Nya chases the bike around our yard. We don't know where it came from, but it has one pedal and sort of a seat.

I’m exhausted, but for some reason I don’t want to go to bed.  I think it’s because if I do another day will come.  But I’m tired.  And I don’t want to be responsible.  I wish they’d just cancel school and give us our break.  I want to travel to Ganta to investigate at the bank.  I don’t think I’ve been getting my pay and I want that fixed ASAP if it’s true.

It doesn’t feel like Christmas is five days away.  It doesn’t feel like December is almost over.  Krista and I have been in Sanniquellie for four months on Saturday.  We’ve been in Liberia almost seven months.  So much has changed, inside and out.  I’ve found my place here… but at the expense of what?

Things in America have gone on without me.  The hole I left is closing.  The people I left have slowly drifted away.  What will I return to, if I ever return?  How will anything feel meaningful, interesting, or important compared to this?

Two years out of a long life.  Two years I will guard as my treasure.  Two years that will make all the difference.  Certainly for me and hopefully for them…

2 Comments leave one →
  1. Aunt patty permalink
    January 16, 2012 3:17 pm

    it was years before i realized the reason i’m such a night owl is i’m trying to avoid tomorrow. unfortunately no matter how long you put off going to bed, tomorrow comes anyway and then you’re just REALLY tired.

    yes, life here goes on…but even if you were here, people would drift away and leave you behind. life is all about seasons. there is no permanence in this life, humans don’t have the capacity to maintain every relationship they ever begin. you are given new opportunities in each season of your life to touch those around you and then the seasons change and you move on and once in a while you look back and wonder, “did i make things better while i was there?” that’s what we strive for, to leave each place we briefly call home a little better for having been there, whether we are remember by one or by many or not at all.

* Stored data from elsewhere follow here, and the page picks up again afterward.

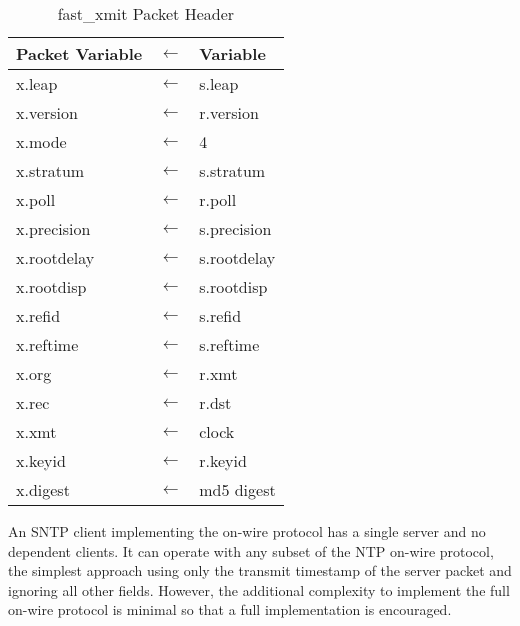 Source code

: \begin{table}[htb]
  \center
  \begin{tabular}{| l c l |}
    \hline
    Packet Variable & $ \leftarrow $ & Variable \\
    \hline
    \hline
    x.leap      & $ \leftarrow $ & s.leap      \\
    x.version   & $ \leftarrow $ & r.version   \\
    x.mode      & $ \leftarrow $ & 4           \\
    x.stratum   & $ \leftarrow $ & s.stratum   \\
    x.poll      & $ \leftarrow $ & r.poll      \\
    x.precision & $ \leftarrow $ & s.precision \\
    x.rootdelay & $ \leftarrow $ & s.rootdelay \\
    x.rootdisp  & $ \leftarrow $ & s.rootdisp  \\
    x.refid     & $ \leftarrow $ & s.refid     \\
    x.reftime   & $ \leftarrow $ & s.reftime   \\
    x.org       & $ \leftarrow $ & r.xmt       \\
    x.rec       & $ \leftarrow $ & r.dst       \\
    x.xmt       & $ \leftarrow $ & clock       \\
    x.keyid     & $ \leftarrow $ & r.keyid     \\
    x.digest    & $ \leftarrow $ & md5 digest  \\
    \hline
  \end{tabular}
  \caption{fast\_xmit Packet Header}
  \label{fast_xmit_packet_header}
\end{table}

An SNTP client implementing the on-wire protocol has a single server
and no dependent clients. It can operate with any subset of the NTP
on-wire protocol, the simplest approach using only the transmit
timestamp of the server packet and ignoring all other fields.
However, the additional complexity to implement the full on-wire
protocol is minimal so that a full implementation is encouraged.

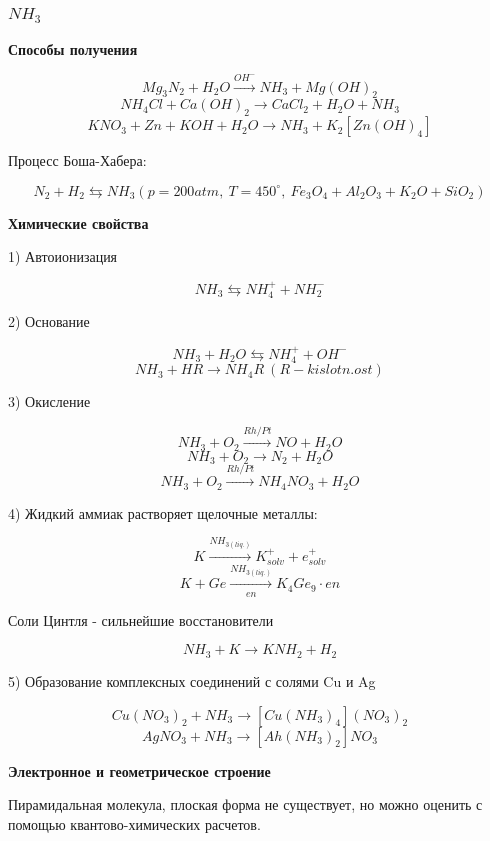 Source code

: \subsubsection*{$NH_3$}

\textbf{Способы получения}

$$Mg_3N_2 + H_2O \xrightarrow{OH^-} NH_3 + Mg(OH)_2$$
$$NH_4Cl + Ca(OH)_2 \rightarrow CaCl_2 + H_2O + NH_3$$
$$KNO_3 + Zn + KOH + H_2O \rightarrow NH_3 + K_2[Zn(OH)_4]$$

Процесс Боша-Хабера:

$$ N_2 + H_2 \leftrightarrows NH_3 (p=200 atm, \ T = 450^{\circ},\ Fe_3O_4 + Al_2O_3 + K_2O + SiO_2)$$

\textbf{Химические свойства}

1) Автоионизация

$$NH_3 \leftrightarrows NH_4^+ + NH_2^-$$

2)  Основание

$$NH_3 + H_2O \leftrightarrows NH_4^+ + OH^-$$
$$NH_3 + HR \rightarrow NH_4R \ (R - kislotn. ost)$$

3) Окисление

$$NH_3 + O_2 \xrightarrow{Rh/Pt} NO + H_2O$$
$$NH_3 + O_2 \rightarrow N_2 + H_2O$$
$$NH_3 + O_2 \xrightarrow{Rh/Pt} NH_4NO_3 + H_2O$$

4) Жидкий аммиак растворяет щелочные металлы:

$$K \xrightarrow{NH_{3(liq.)}} K_{solv}^+ + e_{solv}^+$$
$$ K + Ge \xrightarrow[en]{NH_{3(liq.)}} K_4Ge_9\cdot en$$

Соли Цинтля - сильнейшие восстановители

$$NH_3 + K \rightarrow KNH_2 + H_2$$

5) Образование комплексных соединений с солями Cu и Ag

$$Cu(NO_3)_2 + NH_3 \rightarrow [Cu(NH_3)_4](NO_3)_2$$
$$AgNO_3 + NH_3 \rightarrow [Ah(NH_3)_2]NO_3$$

\textbf{Электронное и геометрическое строение}

Пирамидальная молекула, плоская форма не существует, но можно оценить с помощью квантово-химических расчетов.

    when your time there is over and you return to America or go somewhere else, that new season will hold promise of new adventures, new friends (and some old ones) and of course family; because no matter what, your family will always love you and be waiting to welcome you home or (if you need) to let you go.

    we love you!

  2. Linda Pattie permalink
    January 19, 2012 11:59 am

    You are missed! Thank you for being there and sharing it with us in this way.